→ Exercise
Go through the entries and copy every line that has the string "https" in it.

→ Raw data
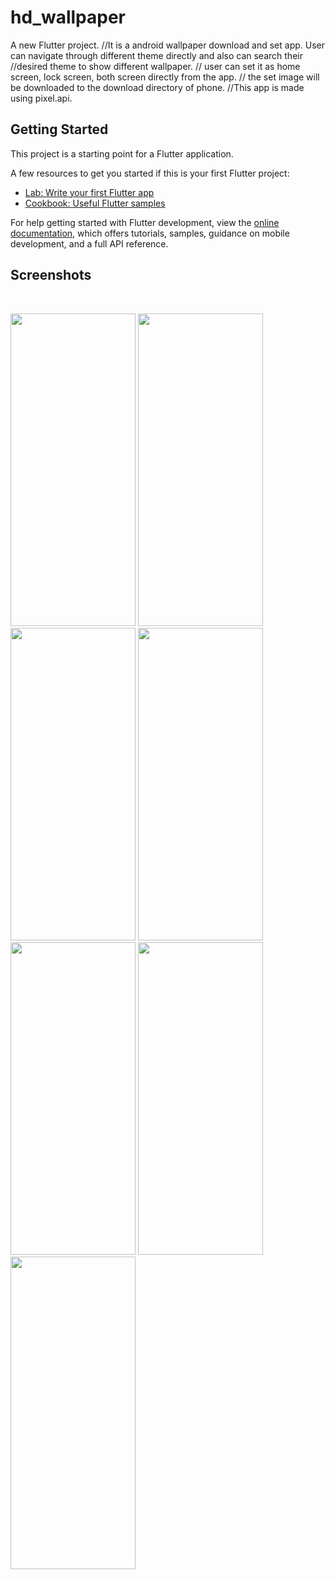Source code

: # hd_wallpaper

A new Flutter project. 
//It is a android wallpaper download and set app. User can navigate through different theme directly and also can search their //desired theme to show different wallpaper.
// user can set it as home screen, lock screen, both screen directly from the app.
// the set image will be downloaded to the download directory of phone.
//This app is made using pixel.api.

## Getting Started

This project is a starting point for a Flutter application.

A few resources to get you started if this is your first Flutter project:

- [Lab: Write your first Flutter app](https://docs.flutter.dev/get-started/codelab)
- [Cookbook: Useful Flutter samples](https://docs.flutter.dev/cookbook)

For help getting started with Flutter development, view the
[online documentation](https://docs.flutter.dev/), which offers tutorials,
samples, guidance on mobile development, and a full API reference.

## Screenshots


<br/>
<p float="left">
  <img src="https://github.com/Akash-kanti/HD-WALP/assets/48176812/e439002e-01d9-4366-831d-62ee6490f400.png" width="200" height="500" />
  <img src="https://github.com/Akash-kanti/HD-WALP/assets/48176812/233d8abc-3423-4348-922f-c8fffc070b0a.png" width="200" height="500"/> 
  <img src="https://github.com/Akash-kanti/HD-WALP/assets/48176812/738b3bb3-c050-47fa-8962-8fe046a8c589.png" width="200" height="500"/>
  <img src="https://github.com/Akash-kanti/HD-WALP/assets/48176812/db360e8c-3eb6-464d-8af7-15630bcd8ca1.png" width="200" height="500"/>
   <img src="https://github.com/Akash-kanti/HD-WALP/assets/48176812/71fc3142-6b14-46a4-9ad6-113d054301b0.png" width="200" height="500"/>
   <img src="https://github.com/Akash-kanti/HD-WALP/assets/48176812/b8f0a1be-f3a9-421f-8d44-2068f017d7af.png" width="200" height="500"/>
   <img src="https://github.com/Akash-kanti/HD-WALP/assets/48176812/fbebfa75-76ff-4ae5-a547-208d365e5009.png" width="200" height="500"/>
</p>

→ Reply to the task
- [Lab: Write your first Flutter app](https://docs.flutter.dev/get-started/codelab)
- [Cookbook: Useful Flutter samples](https://docs.flutter.dev/cookbook)
[online documentation](https://docs.flutter.dev/), which offers tutorials,
  <img src="https://github.com/Akash-kanti/HD-WALP/assets/48176812/e439002e-01d9-4366-831d-62ee6490f400.png" width="200" height="500" />
  <img src="https://github.com/Akash-kanti/HD-WALP/assets/48176812/233d8abc-3423-4348-922f-c8fffc070b0a.png" width="200" height="500"/> 
  <img src="https://github.com/Akash-kanti/HD-WALP/assets/48176812/738b3bb3-c050-47fa-8962-8fe046a8c589.png" width="200" height="500"/>
  <img src="https://github.com/Akash-kanti/HD-WALP/assets/48176812/db360e8c-3eb6-464d-8af7-15630bcd8ca1.png" width="200" height="500"/>
   <img src="https://github.com/Akash-kanti/HD-WALP/assets/48176812/71fc3142-6b14-46a4-9ad6-113d054301b0.png" width="200" height="500"/>
   <img src="https://github.com/Akash-kanti/HD-WALP/assets/48176812/b8f0a1be-f3a9-421f-8d44-2068f017d7af.png" width="200" height="500"/>
   <img src="https://github.com/Akash-kanti/HD-WALP/assets/48176812/fbebfa75-76ff-4ae5-a547-208d365e5009.png" width="200" height="500"/>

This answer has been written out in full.